> _Work order_: Nothing but a number should be written: the count of lines below that contain "Gamma".

※ ※ ※

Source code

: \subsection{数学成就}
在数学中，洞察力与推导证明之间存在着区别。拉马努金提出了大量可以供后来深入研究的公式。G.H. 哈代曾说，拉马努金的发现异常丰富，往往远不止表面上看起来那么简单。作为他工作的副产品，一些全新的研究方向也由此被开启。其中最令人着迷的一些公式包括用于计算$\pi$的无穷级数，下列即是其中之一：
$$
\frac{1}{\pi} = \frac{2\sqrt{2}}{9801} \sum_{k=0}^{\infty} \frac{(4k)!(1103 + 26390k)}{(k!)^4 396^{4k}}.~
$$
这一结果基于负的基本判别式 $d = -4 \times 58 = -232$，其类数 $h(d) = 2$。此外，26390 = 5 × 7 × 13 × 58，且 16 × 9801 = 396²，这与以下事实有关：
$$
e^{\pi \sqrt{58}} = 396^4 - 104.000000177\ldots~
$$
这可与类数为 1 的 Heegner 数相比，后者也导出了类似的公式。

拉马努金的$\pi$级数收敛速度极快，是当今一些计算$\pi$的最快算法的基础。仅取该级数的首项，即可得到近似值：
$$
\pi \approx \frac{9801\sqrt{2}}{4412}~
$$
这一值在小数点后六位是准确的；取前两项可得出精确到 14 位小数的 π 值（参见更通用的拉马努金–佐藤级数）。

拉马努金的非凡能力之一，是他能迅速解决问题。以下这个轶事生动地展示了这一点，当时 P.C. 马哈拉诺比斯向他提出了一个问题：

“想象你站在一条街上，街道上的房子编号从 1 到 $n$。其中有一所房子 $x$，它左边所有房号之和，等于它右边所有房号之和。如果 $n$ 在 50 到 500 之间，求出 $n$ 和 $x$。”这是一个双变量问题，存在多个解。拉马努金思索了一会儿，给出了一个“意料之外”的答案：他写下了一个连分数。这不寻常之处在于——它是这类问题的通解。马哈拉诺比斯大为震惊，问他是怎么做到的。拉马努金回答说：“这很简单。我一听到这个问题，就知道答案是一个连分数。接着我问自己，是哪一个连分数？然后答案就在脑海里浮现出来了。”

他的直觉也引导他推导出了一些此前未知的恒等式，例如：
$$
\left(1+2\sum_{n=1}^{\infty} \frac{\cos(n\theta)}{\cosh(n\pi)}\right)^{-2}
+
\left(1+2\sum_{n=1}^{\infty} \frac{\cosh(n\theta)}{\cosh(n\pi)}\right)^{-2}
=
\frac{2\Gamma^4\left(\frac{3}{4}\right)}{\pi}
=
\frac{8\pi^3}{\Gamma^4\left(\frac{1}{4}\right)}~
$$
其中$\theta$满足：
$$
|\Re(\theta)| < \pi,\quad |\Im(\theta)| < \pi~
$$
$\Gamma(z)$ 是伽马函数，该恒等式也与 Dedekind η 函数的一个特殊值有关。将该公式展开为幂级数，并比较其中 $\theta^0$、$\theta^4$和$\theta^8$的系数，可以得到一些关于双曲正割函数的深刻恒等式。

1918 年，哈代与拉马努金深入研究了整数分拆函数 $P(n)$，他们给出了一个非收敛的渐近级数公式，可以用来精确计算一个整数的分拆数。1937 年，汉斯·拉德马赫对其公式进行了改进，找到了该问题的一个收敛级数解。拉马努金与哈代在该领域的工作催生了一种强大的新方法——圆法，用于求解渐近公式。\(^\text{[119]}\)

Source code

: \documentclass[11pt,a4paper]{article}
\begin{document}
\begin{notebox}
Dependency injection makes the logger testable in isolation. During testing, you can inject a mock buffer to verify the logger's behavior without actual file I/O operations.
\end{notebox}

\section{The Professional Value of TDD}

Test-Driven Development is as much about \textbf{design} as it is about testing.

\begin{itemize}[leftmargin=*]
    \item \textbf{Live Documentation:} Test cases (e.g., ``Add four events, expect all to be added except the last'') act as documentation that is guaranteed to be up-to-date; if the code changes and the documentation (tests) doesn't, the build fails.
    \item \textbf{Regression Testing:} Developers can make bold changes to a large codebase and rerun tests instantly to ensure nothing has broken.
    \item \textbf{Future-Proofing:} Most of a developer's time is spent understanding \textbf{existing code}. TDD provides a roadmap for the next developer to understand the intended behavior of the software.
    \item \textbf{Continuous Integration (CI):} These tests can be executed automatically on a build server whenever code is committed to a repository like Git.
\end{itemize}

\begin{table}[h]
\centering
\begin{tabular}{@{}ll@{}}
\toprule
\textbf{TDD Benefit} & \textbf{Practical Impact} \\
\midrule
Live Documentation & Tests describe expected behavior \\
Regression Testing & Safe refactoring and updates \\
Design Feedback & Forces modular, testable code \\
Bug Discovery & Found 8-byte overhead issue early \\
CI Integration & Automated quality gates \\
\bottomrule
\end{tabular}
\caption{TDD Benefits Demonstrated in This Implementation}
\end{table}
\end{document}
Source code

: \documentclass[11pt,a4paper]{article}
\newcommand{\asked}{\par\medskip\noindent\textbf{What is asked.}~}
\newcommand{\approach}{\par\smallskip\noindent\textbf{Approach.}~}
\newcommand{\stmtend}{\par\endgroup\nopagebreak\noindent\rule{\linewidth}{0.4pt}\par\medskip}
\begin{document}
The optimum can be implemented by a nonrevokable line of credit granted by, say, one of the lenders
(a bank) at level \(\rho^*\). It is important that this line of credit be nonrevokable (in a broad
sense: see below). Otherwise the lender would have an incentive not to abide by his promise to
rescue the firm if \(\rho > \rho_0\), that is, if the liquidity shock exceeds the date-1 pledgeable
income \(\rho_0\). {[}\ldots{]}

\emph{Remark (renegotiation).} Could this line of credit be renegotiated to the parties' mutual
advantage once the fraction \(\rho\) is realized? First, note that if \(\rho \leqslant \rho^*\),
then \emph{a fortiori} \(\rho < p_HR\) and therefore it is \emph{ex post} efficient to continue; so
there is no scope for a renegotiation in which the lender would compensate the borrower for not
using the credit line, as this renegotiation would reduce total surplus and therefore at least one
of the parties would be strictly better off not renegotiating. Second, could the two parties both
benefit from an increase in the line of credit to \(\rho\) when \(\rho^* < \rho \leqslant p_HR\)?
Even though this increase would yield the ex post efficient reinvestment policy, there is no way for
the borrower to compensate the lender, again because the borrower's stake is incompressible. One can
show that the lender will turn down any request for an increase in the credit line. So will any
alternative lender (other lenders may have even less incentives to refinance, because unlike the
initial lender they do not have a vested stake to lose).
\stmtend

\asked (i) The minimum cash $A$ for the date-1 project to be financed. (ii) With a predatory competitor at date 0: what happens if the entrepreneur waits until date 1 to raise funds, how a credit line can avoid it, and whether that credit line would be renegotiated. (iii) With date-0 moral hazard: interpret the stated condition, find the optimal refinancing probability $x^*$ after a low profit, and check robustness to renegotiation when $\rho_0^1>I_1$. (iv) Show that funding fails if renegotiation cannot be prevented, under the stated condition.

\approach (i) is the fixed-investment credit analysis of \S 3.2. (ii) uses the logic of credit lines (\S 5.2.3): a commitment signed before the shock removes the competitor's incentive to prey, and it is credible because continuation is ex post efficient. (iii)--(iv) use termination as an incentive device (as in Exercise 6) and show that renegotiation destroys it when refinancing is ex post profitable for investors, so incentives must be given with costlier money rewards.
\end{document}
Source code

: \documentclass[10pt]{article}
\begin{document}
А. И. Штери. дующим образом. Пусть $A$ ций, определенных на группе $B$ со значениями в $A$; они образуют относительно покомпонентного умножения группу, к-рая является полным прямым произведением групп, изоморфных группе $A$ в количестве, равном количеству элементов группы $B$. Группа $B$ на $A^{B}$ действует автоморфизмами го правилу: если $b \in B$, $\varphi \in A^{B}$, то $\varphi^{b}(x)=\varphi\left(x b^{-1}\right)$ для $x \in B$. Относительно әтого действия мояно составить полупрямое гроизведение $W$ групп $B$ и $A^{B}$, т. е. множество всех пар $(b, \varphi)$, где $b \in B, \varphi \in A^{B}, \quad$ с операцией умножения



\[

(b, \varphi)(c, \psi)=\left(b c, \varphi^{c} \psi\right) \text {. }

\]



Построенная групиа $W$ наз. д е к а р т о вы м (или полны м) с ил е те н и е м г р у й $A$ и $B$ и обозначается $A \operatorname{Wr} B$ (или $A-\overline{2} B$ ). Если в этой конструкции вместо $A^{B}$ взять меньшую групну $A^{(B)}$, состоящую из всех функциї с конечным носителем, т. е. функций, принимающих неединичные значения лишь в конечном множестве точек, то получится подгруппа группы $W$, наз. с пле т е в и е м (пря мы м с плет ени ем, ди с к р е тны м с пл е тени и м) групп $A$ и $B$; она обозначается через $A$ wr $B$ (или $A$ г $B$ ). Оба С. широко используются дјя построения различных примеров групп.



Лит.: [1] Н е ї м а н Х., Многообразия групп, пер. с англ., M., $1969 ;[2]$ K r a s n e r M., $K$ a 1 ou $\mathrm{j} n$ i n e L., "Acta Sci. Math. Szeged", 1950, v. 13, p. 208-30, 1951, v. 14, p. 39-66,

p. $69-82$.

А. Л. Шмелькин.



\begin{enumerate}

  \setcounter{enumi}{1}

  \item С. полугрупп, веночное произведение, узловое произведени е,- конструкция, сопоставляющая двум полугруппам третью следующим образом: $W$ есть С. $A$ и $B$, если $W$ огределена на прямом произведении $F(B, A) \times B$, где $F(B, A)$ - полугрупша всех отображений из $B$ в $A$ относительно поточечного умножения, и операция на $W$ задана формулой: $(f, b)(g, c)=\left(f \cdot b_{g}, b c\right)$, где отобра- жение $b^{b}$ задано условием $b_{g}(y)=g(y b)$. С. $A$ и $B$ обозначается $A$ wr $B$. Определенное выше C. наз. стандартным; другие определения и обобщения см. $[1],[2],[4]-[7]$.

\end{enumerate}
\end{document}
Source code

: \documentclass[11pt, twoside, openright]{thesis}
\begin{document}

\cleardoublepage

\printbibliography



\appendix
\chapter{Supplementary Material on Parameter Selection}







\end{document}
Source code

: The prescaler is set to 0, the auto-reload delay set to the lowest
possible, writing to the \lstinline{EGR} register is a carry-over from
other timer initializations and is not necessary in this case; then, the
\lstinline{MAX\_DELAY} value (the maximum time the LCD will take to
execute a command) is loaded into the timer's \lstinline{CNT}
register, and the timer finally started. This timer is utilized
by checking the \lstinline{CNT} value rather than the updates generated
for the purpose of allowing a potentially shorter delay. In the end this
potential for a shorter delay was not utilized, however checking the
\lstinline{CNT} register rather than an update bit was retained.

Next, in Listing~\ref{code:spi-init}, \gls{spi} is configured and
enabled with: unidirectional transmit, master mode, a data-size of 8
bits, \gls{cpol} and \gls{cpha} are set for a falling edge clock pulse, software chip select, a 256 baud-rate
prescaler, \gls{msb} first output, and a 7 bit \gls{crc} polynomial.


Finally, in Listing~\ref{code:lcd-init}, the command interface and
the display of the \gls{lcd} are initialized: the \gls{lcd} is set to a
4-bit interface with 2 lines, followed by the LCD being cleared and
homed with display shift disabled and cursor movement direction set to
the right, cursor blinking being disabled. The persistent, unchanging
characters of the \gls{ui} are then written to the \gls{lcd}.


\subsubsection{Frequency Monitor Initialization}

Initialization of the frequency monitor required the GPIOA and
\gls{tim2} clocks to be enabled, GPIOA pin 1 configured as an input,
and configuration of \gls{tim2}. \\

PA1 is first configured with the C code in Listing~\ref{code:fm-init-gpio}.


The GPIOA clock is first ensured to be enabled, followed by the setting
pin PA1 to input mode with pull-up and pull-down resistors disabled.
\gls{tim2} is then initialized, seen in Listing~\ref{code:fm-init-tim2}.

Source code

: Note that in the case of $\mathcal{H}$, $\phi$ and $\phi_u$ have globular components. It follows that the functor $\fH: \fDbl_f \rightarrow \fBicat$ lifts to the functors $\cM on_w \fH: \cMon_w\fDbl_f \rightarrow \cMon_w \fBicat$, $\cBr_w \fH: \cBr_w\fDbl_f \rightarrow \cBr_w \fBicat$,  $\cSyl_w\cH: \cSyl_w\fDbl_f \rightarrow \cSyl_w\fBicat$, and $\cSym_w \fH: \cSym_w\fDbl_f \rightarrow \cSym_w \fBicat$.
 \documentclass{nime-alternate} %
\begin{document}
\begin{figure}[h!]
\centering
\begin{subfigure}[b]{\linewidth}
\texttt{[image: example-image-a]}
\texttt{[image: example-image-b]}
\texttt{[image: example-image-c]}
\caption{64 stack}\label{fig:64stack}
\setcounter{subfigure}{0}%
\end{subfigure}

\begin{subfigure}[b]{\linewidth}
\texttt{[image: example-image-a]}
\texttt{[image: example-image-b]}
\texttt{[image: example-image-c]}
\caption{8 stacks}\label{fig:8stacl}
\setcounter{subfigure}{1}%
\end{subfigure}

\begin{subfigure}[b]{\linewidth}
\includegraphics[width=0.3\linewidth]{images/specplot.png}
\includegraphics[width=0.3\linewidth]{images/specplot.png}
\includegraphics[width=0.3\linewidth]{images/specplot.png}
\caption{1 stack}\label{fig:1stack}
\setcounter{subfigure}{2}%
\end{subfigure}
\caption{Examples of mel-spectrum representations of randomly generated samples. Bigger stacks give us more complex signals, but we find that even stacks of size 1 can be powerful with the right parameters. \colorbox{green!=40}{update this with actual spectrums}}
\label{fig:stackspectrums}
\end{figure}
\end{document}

※ ※ ※

> _Your solution_: 3